= Aim of the task =
Below are entries. Pull out all lines containing "rather".

= Supplied entries =
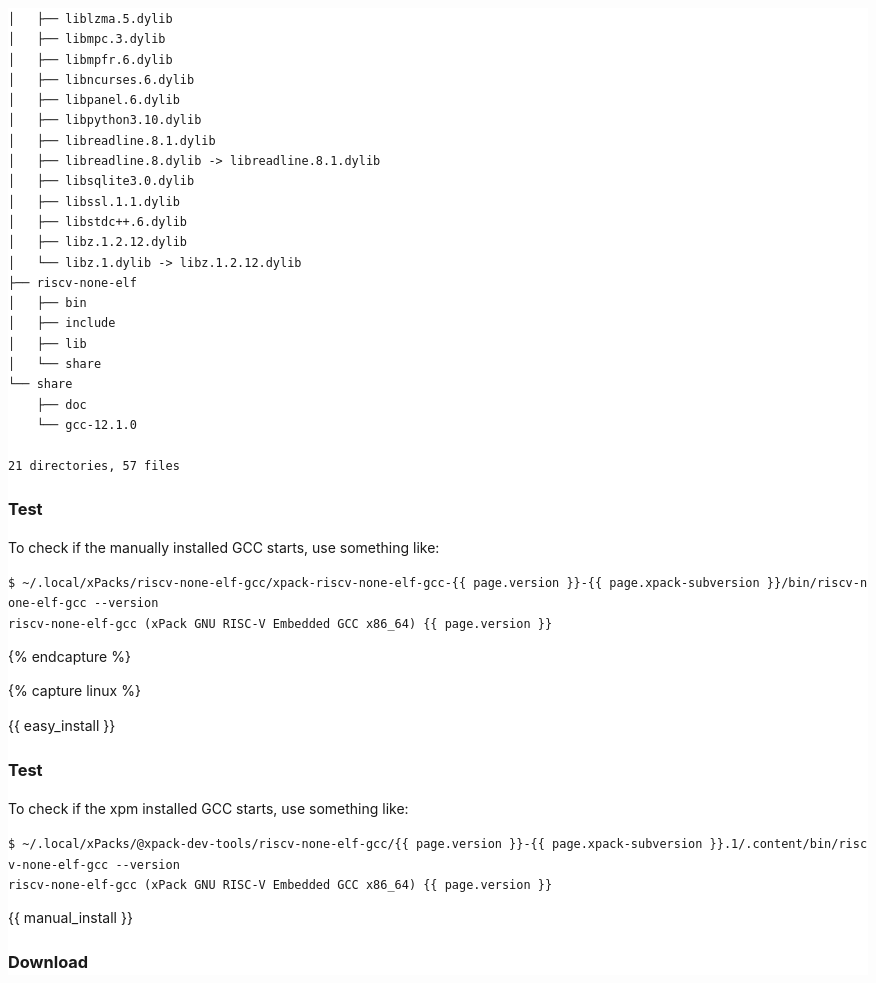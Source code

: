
 ```console
│   ├── liblzma.5.dylib
│   ├── libmpc.3.dylib
│   ├── libmpfr.6.dylib
│   ├── libncurses.6.dylib
│   ├── libpanel.6.dylib
│   ├── libpython3.10.dylib
│   ├── libreadline.8.1.dylib
│   ├── libreadline.8.dylib -> libreadline.8.1.dylib
│   ├── libsqlite3.0.dylib
│   ├── libssl.1.1.dylib
│   ├── libstdc++.6.dylib
│   ├── libz.1.2.12.dylib
│   └── libz.1.dylib -> libz.1.2.12.dylib
├── riscv-none-elf
│   ├── bin
│   ├── include
│   ├── lib
│   └── share
└── share
    ├── doc
    └── gcc-12.1.0

21 directories, 57 files
```

### Test

To check if the manually installed GCC starts, use something like:

```console
$ ~/.local/xPacks/riscv-none-elf-gcc/xpack-riscv-none-elf-gcc-{{ page.version }}-{{ page.xpack-subversion }}/bin/riscv-none-elf-gcc --version
riscv-none-elf-gcc (xPack GNU RISC-V Embedded GCC x86_64) {{ page.version }}
```

{% endcapture %}

{% capture linux %}

{{ easy_install }}

### Test

To check if the xpm installed GCC starts, use something like:

```console
$ ~/.local/xPacks/@xpack-dev-tools/riscv-none-elf-gcc/{{ page.version }}-{{ page.xpack-subversion }}.1/.content/bin/riscv-none-elf-gcc --version
riscv-none-elf-gcc (xPack GNU RISC-V Embedded GCC x86_64) {{ page.version }}
```

{{ manual_install }}

### Download
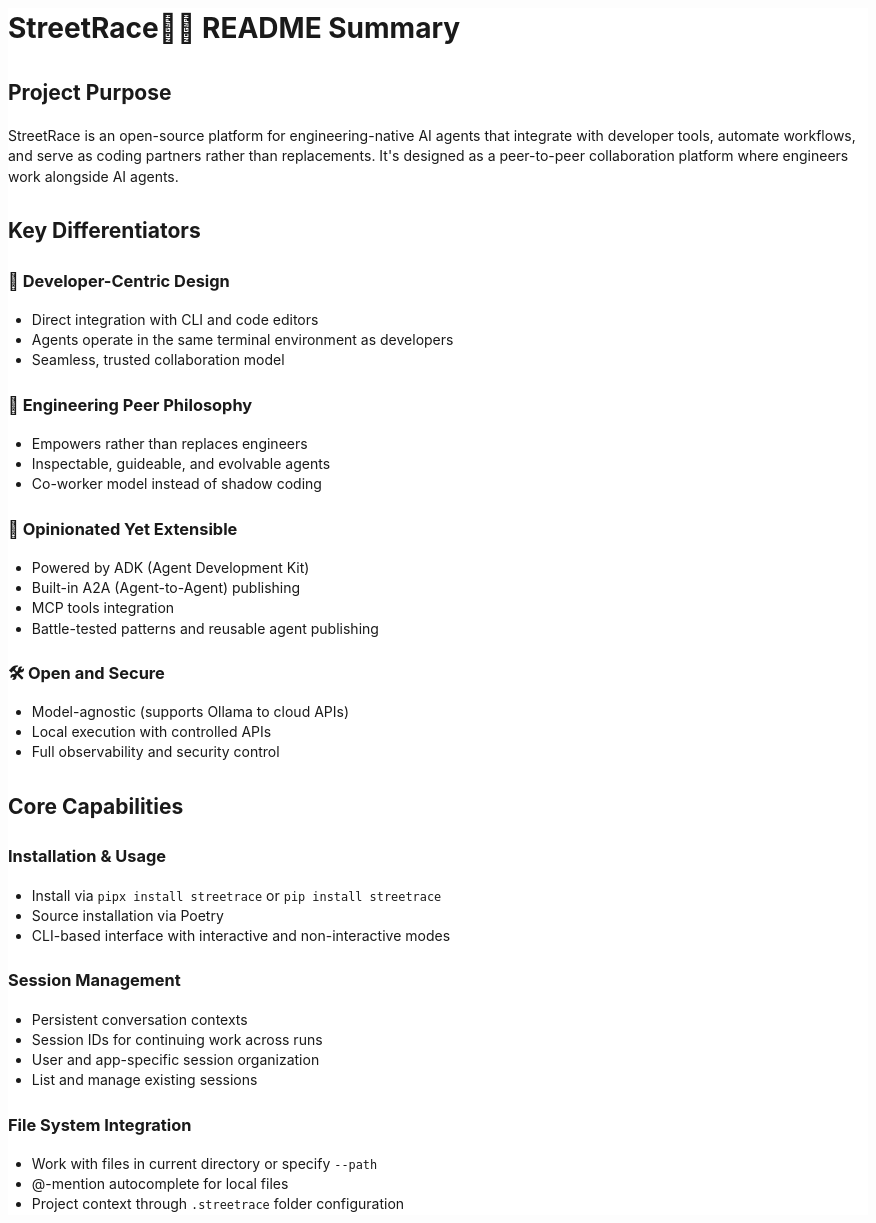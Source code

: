 # StreetRace🚗💨 README Summary

## **Project Purpose**
StreetRace is an open-source platform for engineering-native AI agents that integrate with developer tools, automate workflows, and serve as coding partners rather than replacements. It's designed as a peer-to-peer collaboration platform where engineers work alongside AI agents.

## **Key Differentiators**

### 🔧 **Developer-Centric Design**
- Direct integration with CLI and code editors
- Agents operate in the same terminal environment as developers
- Seamless, trusted collaboration model

### 🤝 **Engineering Peer Philosophy**
- Empowers rather than replaces engineers
- Inspectable, guideable, and evolvable agents
- Co-worker model instead of shadow coding

### 🧩 **Opinionated Yet Extensible**
- Powered by ADK (Agent Development Kit)
- Built-in A2A (Agent-to-Agent) publishing
- MCP tools integration
- Battle-tested patterns and reusable agent publishing

### 🛠 **Open and Secure**
- Model-agnostic (supports Ollama to cloud APIs)
- Local execution with controlled APIs
- Full observability and security control

## **Core Capabilities**

### **Installation & Usage**
- Install via `pipx install streetrace` or `pip install streetrace`
- Source installation via Poetry
- CLI-based interface with interactive and non-interactive modes

### **Session Management**
- Persistent conversation contexts
- Session IDs for continuing work across runs
- User and app-specific session organization
- List and manage existing sessions

### **File System Integration**
- Work with files in current directory or specify `--path`
- @-mention autocomplete for local files
- Project context through `.streetrace` folder configuration
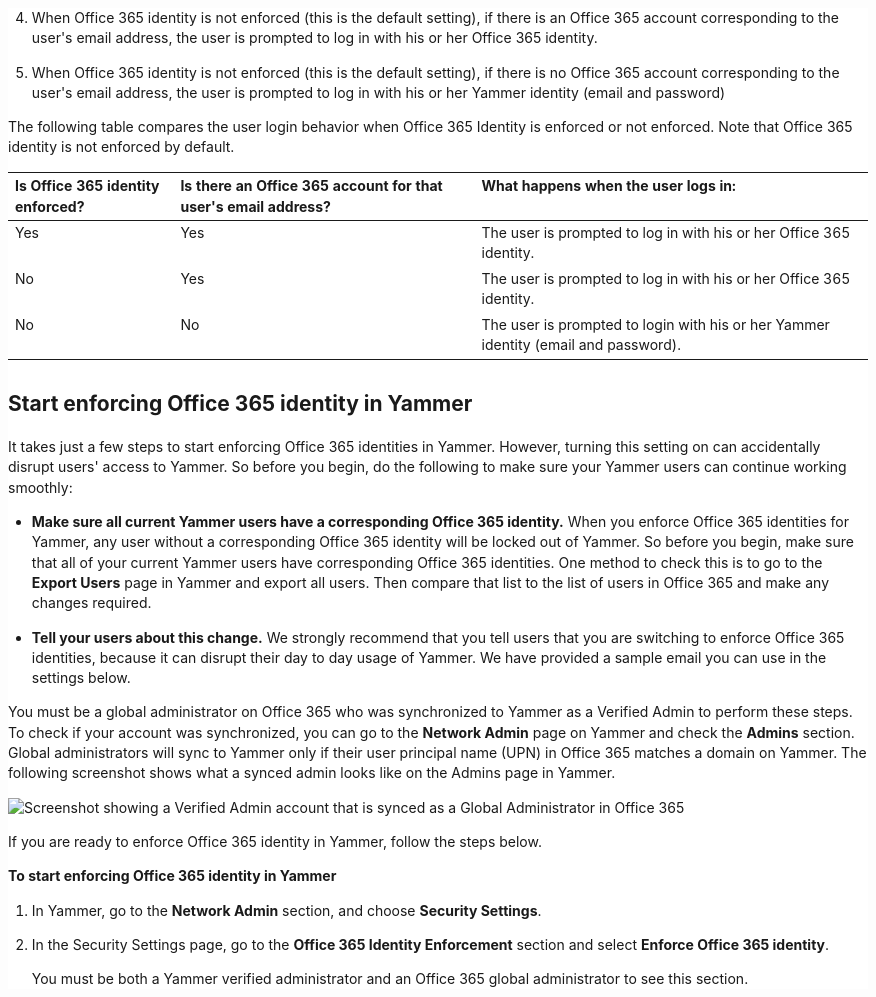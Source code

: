 4. When Office 365 identity is not enforced (this is the default setting), if there is an Office 365 account corresponding to the user's email address, the user is prompted to log in with his or her Office 365 identity.
    
5. When Office 365 identity is not enforced (this is the default setting), if there is no Office 365 account corresponding to the user's email address, the user is prompted to log in with his or her Yammer identity (email and password)
    
The following table compares the user login behavior when Office 365 Identity is enforced or not enforced. Note that Office 365 identity is not enforced by default. 
  
|**Is Office 365 identity enforced?**|**Is there an Office 365 account for that user's email address?**|**What happens when the user logs in:**|
|:-----|:-----|:-----|
|Yes  <br/> |Yes  <br/> |The user is prompted to log in with his or her Office 365 identity.  <br/> |
|No  <br/> |Yes  <br/> |The user is prompted to log in with his or her Office 365 identity.  <br/> |
|No  <br/> |No  <br/> |The user is prompted to login with his or her Yammer identity (email and password).  <br/> |
   
<a name="StartEnforcing"> </a>
## Start enforcing Office 365 identity in Yammer

It takes just a few steps to start enforcing Office 365 identities in Yammer. However, turning this setting on can accidentally disrupt users' access to Yammer. So before you begin, do the following to make sure your Yammer users can continue working smoothly:
  
- **Make sure all current Yammer users have a corresponding Office 365 identity.** When you enforce Office 365 identities for Yammer, any user without a corresponding Office 365 identity will be locked out of Yammer. So before you begin, make sure that all of your current Yammer users have corresponding Office 365 identities. One method to check this is to go to the **Export Users** page in Yammer and export all users. Then compare that list to the list of users in Office 365 and make any changes required. 
    
- **Tell your users about this change.** We strongly recommend that you tell users that you are switching to enforce Office 365 identities, because it can disrupt their day to day usage of Yammer. We have provided a sample email you can use in the settings below. 
    
You must be a global administrator on Office 365 who was synchronized to Yammer as a Verified Admin to perform these steps. To check if your account was synchronized, you can go to the **Network Admin** page on Yammer and check the **Admins** section. Global administrators will sync to Yammer only if their user principal name (UPN) in Office 365 matches a domain on Yammer. The following screenshot shows what a synced admin looks like on the Admins page in Yammer. 
  
![Screenshot showing a Verified Admin account that is synced as a Global Administrator in Office 365](../media/2402bc0f-f2ac-435f-bdb3-be65dbf2d153.png)
  
 If you are ready to enforce Office 365 identity in Yammer, follow the steps below. 
  
 **To start enforcing Office 365 identity in Yammer**
  
1. In Yammer, go to the **Network Admin** section, and choose **Security Settings**.
    
2. In the Security Settings page, go to the **Office 365 Identity Enforcement** section and select **Enforce Office 365 identity**. 
    
    You must be both a Yammer verified administrator and an Office 365 global administrator to see this section. 
    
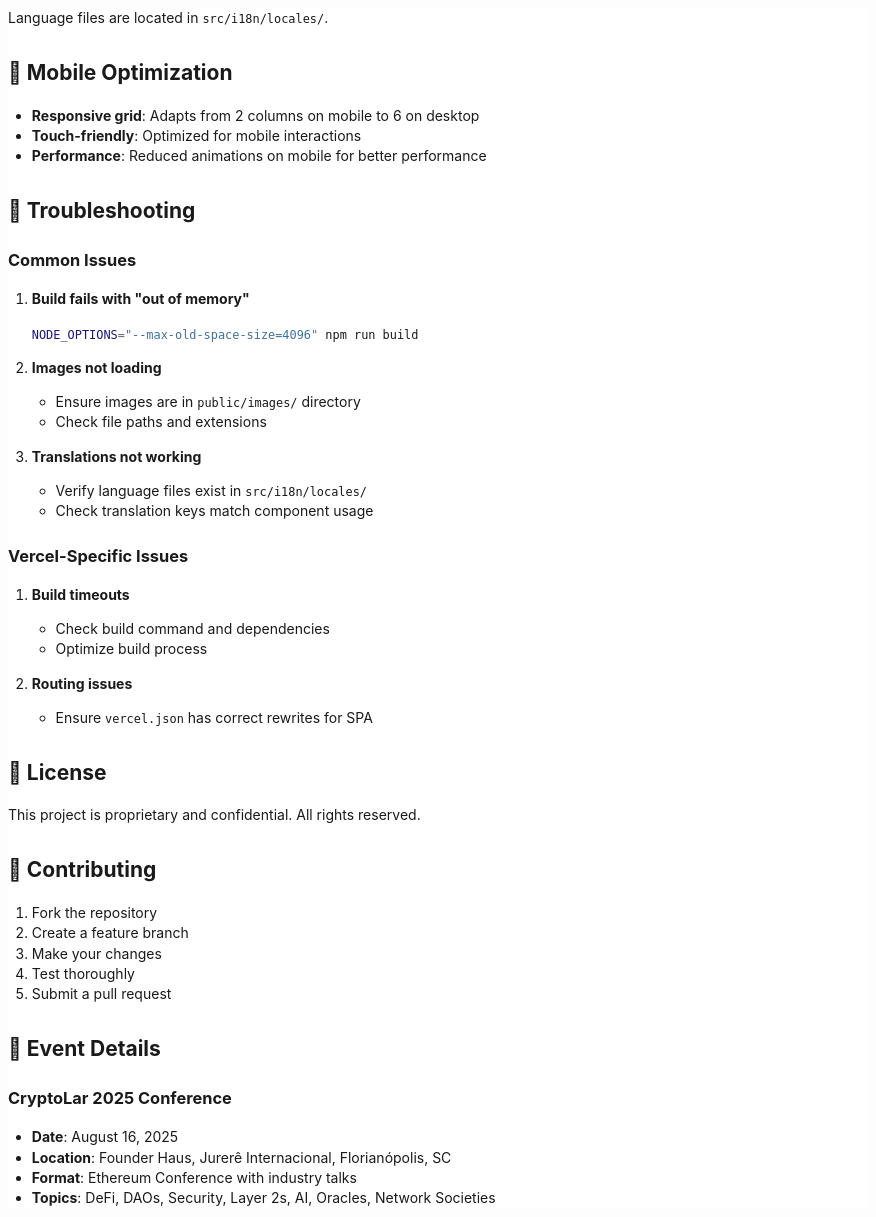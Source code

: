 Language files are located in `src/i18n/locales/`.

## 📱 Mobile Optimization

- **Responsive grid**: Adapts from 2 columns on mobile to 6 on desktop
- **Touch-friendly**: Optimized for mobile interactions
- **Performance**: Reduced animations on mobile for better performance

## 🐛 Troubleshooting

### Common Issues

1. **Build fails with "out of memory"**
   ```bash
   NODE_OPTIONS="--max-old-space-size=4096" npm run build
   ```

2. **Images not loading**
   - Ensure images are in `public/images/` directory
   - Check file paths and extensions

3. **Translations not working**
   - Verify language files exist in `src/i18n/locales/`
   - Check translation keys match component usage

### Vercel-Specific Issues

1. **Build timeouts**
   - Check build command and dependencies
   - Optimize build process

2. **Routing issues**
   - Ensure `vercel.json` has correct rewrites for SPA

## 📄 License

This project is proprietary and confidential. All rights reserved.

## 🤝 Contributing

1. Fork the repository
2. Create a feature branch
3. Make your changes
4. Test thoroughly
5. Submit a pull request

## 🎯 Event Details

### CryptoLar 2025 Conference
- **Date**: August 16, 2025
- **Location**: Founder Haus, Jurerê Internacional, Florianópolis, SC
- **Format**: Ethereum Conference with industry talks
- **Topics**: DeFi, DAOs, Security, Layer 2s, AI, Oracles, Network Societies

= Task output =
StreetRace is an open-source platform for engineering-native AI agents that integrate with developer tools, automate workflows, and serve as coding partners rather than replacements. It's designed as a peer-to-peer collaboration platform where engineers work alongside AI agents.
- Empowers rather than replaces engineers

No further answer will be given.